Defining Pathogenic Variants
A pathogenic variant is an alteration in the DNA sequence known to cause disease or significantly increase the risk of a particular health condition. In clinical genetics, “variant” is preferred over “mutation” because it describes an allele more precisely without inherently suggesting a negative outcome.
Distinguishing pathogenic variants from other genetic changes is a key process in medical understanding. A “benign variant” is a DNA change that does not lead to any known genetic conditions, essentially a normal version of a gene. Conversely, a “variant of uncertain significance” (VUS) is a genetic variant whose impact on health or gene function is not yet known. VUS classifications require further investigation due to insufficient or conflicting evidence. With more research, a VUS may be reclassified as pathogenic, likely pathogenic, likely benign, or benign.
How Pathogenic Variants Impact Health
Pathogenic variants lead to health problems by altering the normal function of genes or the proteins they produce. Genes contain instructions for cells to make proteins, which perform most cellular work and are necessary for the body’s structure, function, and regulation. A change in the DNA sequence can disrupt these instructions, causing the resulting protein to be non-functional, improperly folded, excessively active, or even completely absent.
For example, a pathogenic variant might introduce a premature “stop codon,” leading to a shortened, non-functional protein. Other variants, known as missense changes, can alter a single amino acid in a protein, potentially destabilizing its structure or changing its interaction with other molecules. These disruptions can interrupt complex cellular processes. The specific impact of a pathogenic variant varies widely, depending on the gene involved and the nature of the DNA change, ranging from mild to severe conditions.
Inheritance of Pathogenic Variants
Pathogenic variants can be passed down through families in several ways. In autosomal dominant inheritance, only one copy of an altered gene is sufficient for a person to be affected.
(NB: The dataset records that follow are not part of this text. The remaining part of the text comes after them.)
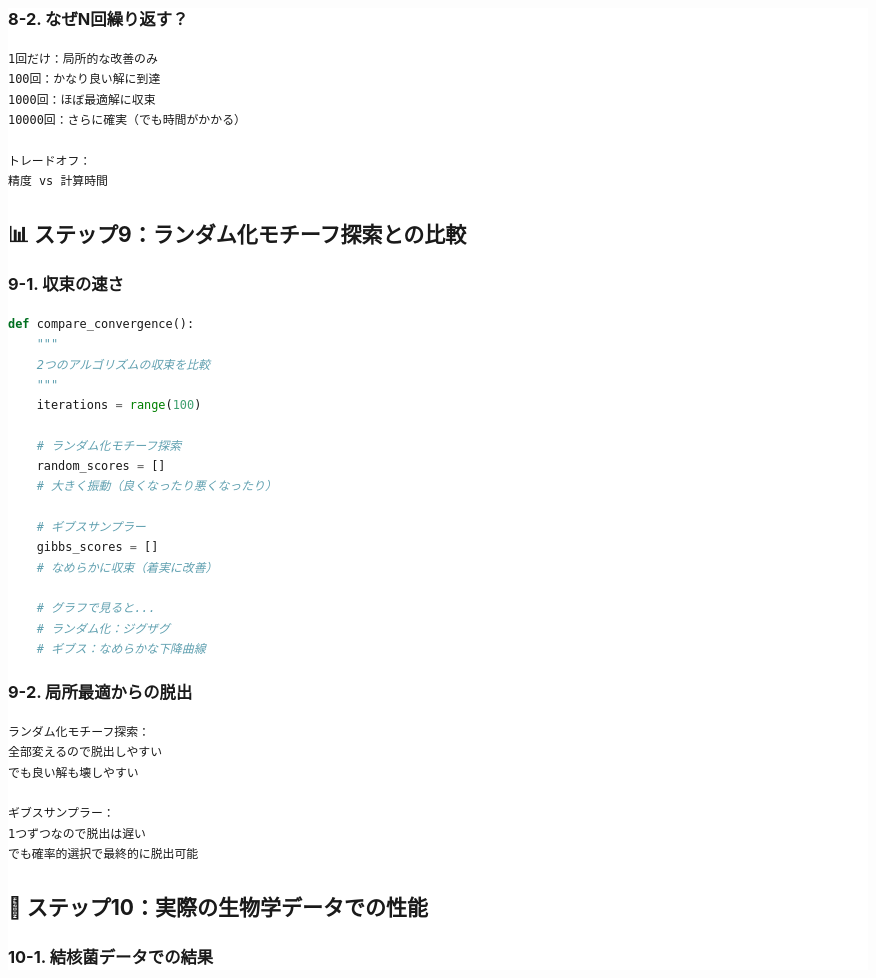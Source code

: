 ### 8-2. なぜN回繰り返す？

```
1回だけ：局所的な改善のみ
100回：かなり良い解に到達
1000回：ほぼ最適解に収束
10000回：さらに確実（でも時間がかかる）

トレードオフ：
精度 vs 計算時間
```

## 📊 ステップ9：ランダム化モチーフ探索との比較

### 9-1. 収束の速さ

```python
def compare_convergence():
    """
    2つのアルゴリズムの収束を比較
    """
    iterations = range(100)

    # ランダム化モチーフ探索
    random_scores = []
    # 大きく振動（良くなったり悪くなったり）

    # ギブスサンプラー
    gibbs_scores = []
    # なめらかに収束（着実に改善）

    # グラフで見ると...
    # ランダム化：ジグザグ
    # ギブス：なめらかな下降曲線
```

### 9-2. 局所最適からの脱出

```
ランダム化モチーフ探索：
全部変えるので脱出しやすい
でも良い解も壊しやすい

ギブスサンプラー：
1つずつなので脱出は遅い
でも確率的選択で最終的に脱出可能
```

## 🧬 ステップ10：実際の生物学データでの性能

### 10-1. 結核菌データでの結果
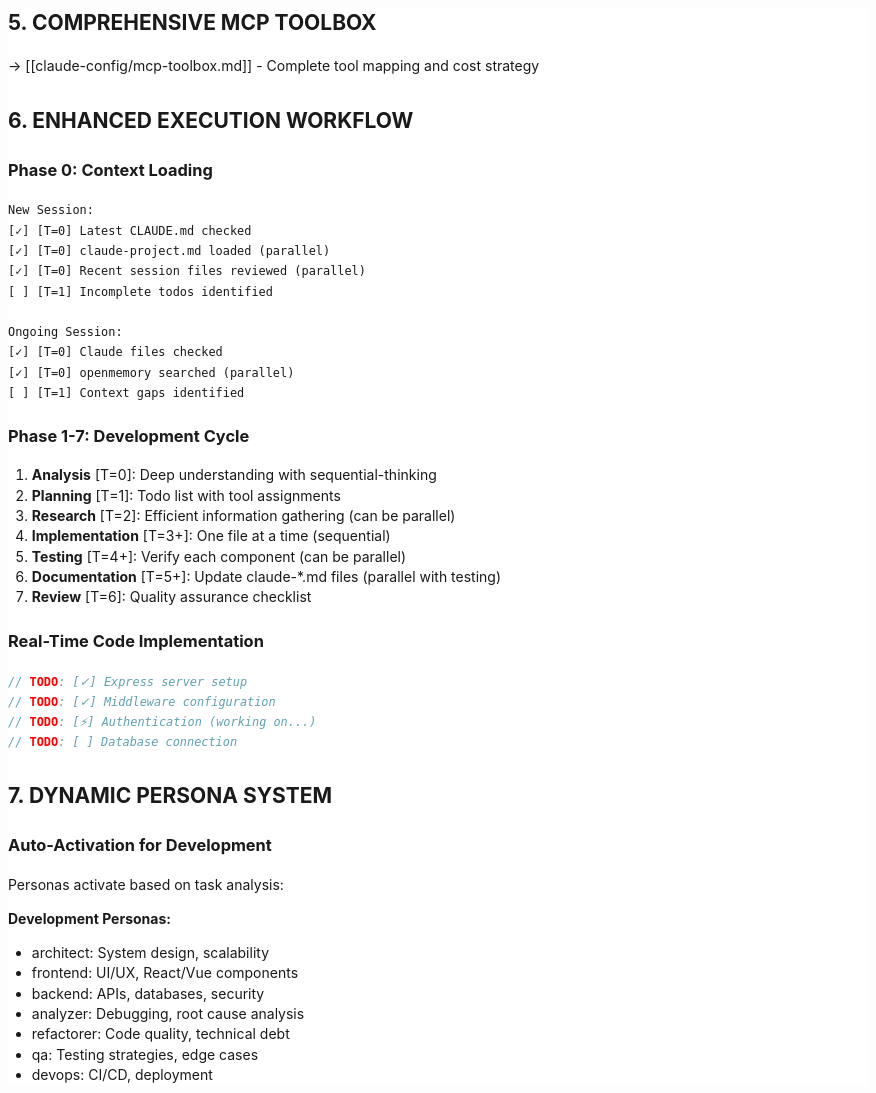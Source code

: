 ## 5. COMPREHENSIVE MCP TOOLBOX

→ [[claude-config/mcp-toolbox.md]] - Complete tool mapping and cost strategy

## 6. ENHANCED EXECUTION WORKFLOW

### Phase 0: Context Loading
```
New Session:
[✓] [T=0] Latest CLAUDE.md checked
[✓] [T=0] claude-project.md loaded (parallel)
[✓] [T=0] Recent session files reviewed (parallel)
[ ] [T=1] Incomplete todos identified

Ongoing Session:
[✓] [T=0] Claude files checked
[✓] [T=0] openmemory searched (parallel)
[ ] [T=1] Context gaps identified
```

### Phase 1-7: Development Cycle
1. **Analysis** [T=0]: Deep understanding with sequential-thinking
2. **Planning** [T=1]: Todo list with tool assignments
3. **Research** [T=2]: Efficient information gathering (can be parallel)
4. **Implementation** [T=3+]: One file at a time (sequential)
5. **Testing** [T=4+]: Verify each component (can be parallel)
6. **Documentation** [T=5+]: Update claude-*.md files (parallel with testing)
7. **Review** [T=6]: Quality assurance checklist

### Real-Time Code Implementation
```javascript
// TODO: [✓] Express server setup
// TODO: [✓] Middleware configuration  
// TODO: [⚡] Authentication (working on...)
// TODO: [ ] Database connection
```

## 7. DYNAMIC PERSONA SYSTEM

### Auto-Activation for Development
Personas activate based on task analysis:

**Development Personas:**
- architect: System design, scalability
- frontend: UI/UX, React/Vue components
- backend: APIs, databases, security
- analyzer: Debugging, root cause analysis
- refactorer: Code quality, technical debt
- qa: Testing strategies, edge cases
- devops: CI/CD, deployment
An affected individual has a 50% chance of passing the variant to each child, regardless of sex.
In contrast, autosomal recessive inheritance requires variants in both copies of a gene for the condition to develop. Parents of an individual with an autosomal recessive condition typically carry one altered gene copy but show no symptoms. If both parents are carriers, each child has a 25% chance of being affected and a 50% chance of being a carrier. X-linked inheritance involves genes on the X chromosome. Males, with one X chromosome, are often more frequently and severely affected by X-linked recessive disorders than females, who have two. A “de novo” variant can also occur, which is a new genetic change arising spontaneously in an individual, not inherited from either parent.
Identifying Pathogenic Variants
Identifying pathogenic variants involves genetic testing, using samples such as blood or saliva. These tests employ DNA sequencing technologies to read the order of DNA building blocks in a person’s genes. Once obtained, the DNA sequence undergoes analysis and interpretation.
Genetic professionals, including laboratory scientists and genetic counselors, compare the individual’s sequence to a reference human genome to pinpoint differences. They evaluate these identified variants using established guidelines and extensive databases of known genetic changes and their associated health outcomes. Genetic testing can be performed for various reasons, such as confirming a diagnosis, assessing an individual’s risk for a condition, or informing family planning decisions.